[Opening Extracted entries section]

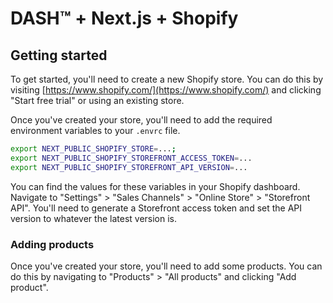 # DASH™ + Next.js + Shopify

## Getting started

To get started, you'll need to create a new Shopify store. You can do this by visiting [https://www.shopify.com/](https://www.shopify.com/) and clicking "Start free trial" or using an existing store.

Once you've created your store, you'll need to add the required environment variables to your `.envrc` file.

```bash
export NEXT_PUBLIC_SHOPIFY_STORE=...;
export NEXT_PUBLIC_SHOPIFY_STOREFRONT_ACCESS_TOKEN=...
export NEXT_PUBLIC_SHOPIFY_STOREFRONT_API_VERSION=...
```

You can find the values for these variables in your Shopify dashboard. Navigate to "Settings" > "Sales Channels" > "Online Store" > "Storefront API". You'll need to generate a Storefront access token and set the API version to whatever the latest version is.

### Adding products

Once you've created your store, you'll need to add some products. You can do this by navigating to "Products" > "All products" and clicking "Add product".
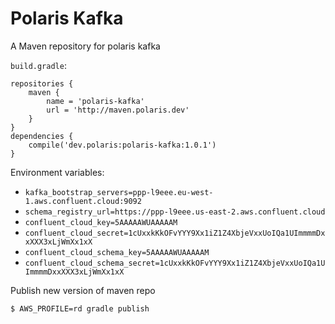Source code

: # Polaris Kafka

A Maven repository for polaris kafka

`build.gradle`:
```
repositories {
    maven {
        name = 'polaris-kafka'
        url = 'http://maven.polaris.dev'
    }
}
dependencies {
    compile('dev.polaris:polaris-kafka:1.0.1')
}
```

Environment variables:
- `kafka_bootstrap_servers=ppp-l9eee.eu-west-1.aws.confluent.cloud:9092`
- `schema_registry_url=https://ppp-l9eee.us-east-2.aws.confluent.cloud`
- `confluent_cloud_key=5AAAAAWUAAAAAM`
- `confluent_cloud_secret=1cUxxkKkOFvYYY9Xx1iZ1Z4XbjeVxxUoIQa1UImmmmDxxXXX3xLjWmXx1xX`
- `confluent_cloud_schema_key=5AAAAAWUAAAAAM`
- `confluent_cloud_schema_secret=1cUxxkKkOFvYYY9Xx1iZ1Z4XbjeVxxUoIQa1UImmmmDxxXXX3xLjWmXx1xX`

Publish new version of maven repo

```sh
$ AWS_PROFILE=rd gradle publish
```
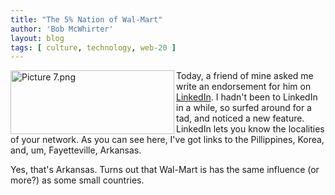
 ```yaml
---
title: "The 5% Nation of Wal-Mart"
author: 'Bob McWhirter'
layout: blog
tags: [ culture, technology, web-20 ]
---
```

<span class="imagelink">
  <img width="262" height="102" align="left" alt="Picture 7.png" id="image28" title="Picture 7.png" src="/blog/assets/Picture%207.png"/>
</span><span class="imagelink">Today, a friend of mine asked me write an endorsement for him on <a href="http://www.linkedin.com/">LinkedIn</a>.  I hadn't been to LinkedIn in a while, so surfed around for a tad, and noticed a new feature.  LinkedIn lets you know the localities of your network.  As you can see here, I've got links to the Pillippines, Korea, and, um, Fayetteville, Arkansas.  </span>

Yes, that's Arkansas.  Turns out that Wal-Mart is has the same influence (or more?) as some small countries.
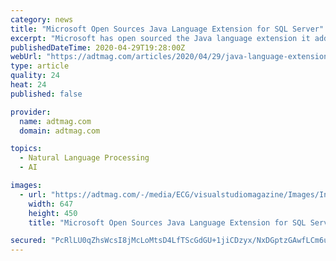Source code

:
 ```yaml
---
category: news
title: "Microsoft Open Sources Java Language Extension for SQL Server"
excerpt: "Microsoft has open sourced the Java language extension it added to SQL Server 2019 last year. Language extensions are used in SQL Server to allow users to execute code externally for queries. The extensions leverage the Extensibility Framework API to communicate and exchange data with SQL Server."
publishedDateTime: 2020-04-29T19:28:00Z
webUrl: "https://adtmag.com/articles/2020/04/29/java-language-extension-for-sql.aspx"
type: article
quality: 24
heat: 24
published: false

provider:
  name: adtmag.com
  domain: adtmag.com

topics:
  - Natural Language Processing
  - AI

images:
  - url: "https://adtmag.com/-/media/ECG/visualstudiomagazine/Images/IntroImages2016/0216vsm_pvogelPnetShortB.jpg"
    width: 647
    height: 450
    title: "Microsoft Open Sources Java Language Extension for SQL Server"

secured: "PcRlLU0qZhsWcsI8jMcLoMtsD4LfTScGdGU+1jiCDzyx/NxDGptzGAwfLCm6u53hpRyehmd41h592A693SBwdZzkKhkZfunq+dMgWU7qbL/wHtIch2FYndKa2TbwcanysrENSc3+hDuuhF3kMtW0JDhcPezQGyo84ttr22SUSMSfy6MwF6AwvsATW8Ve3p/YRK/8wEAZaX+P7hN0sJVJloabyZ+l1zQnIQiG7GsCLApzm/ozzhFNixiCtZv4krK3Gd0MKpap6bQIDMtt0VU4ial/uhRVMJW10g48YeUT5sjvtTrceljVsQzlizxGjKN040lS0QYXIXmM1cEyvSU/wom2SpafoEmKMyQ/OcNTx5hOjorbeBr8HBaLj585v/1dr9KYoY5sD51CxmlMwph8M8bp4kinESJ2bQVTNAyskC1BRb4HHslI8A1TqAzCw6AHr+iRutkAaQ6/sUxPtLQzsfl8m5I9cwrXHzQASKVWW/I=;fojU1h8er46TjRe046POOA=="
---
```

[Closing Extracted entries section]

▶ _Work instructions_
Every line containing the word "Mart" must be copied from the material above.

▶ _Solution to the exercise_
title: "The 5% Nation of Wal-Mart"
Yes, that's Arkansas.  Turns out that Wal-Mart is has the same influence (or more?) as some small countries.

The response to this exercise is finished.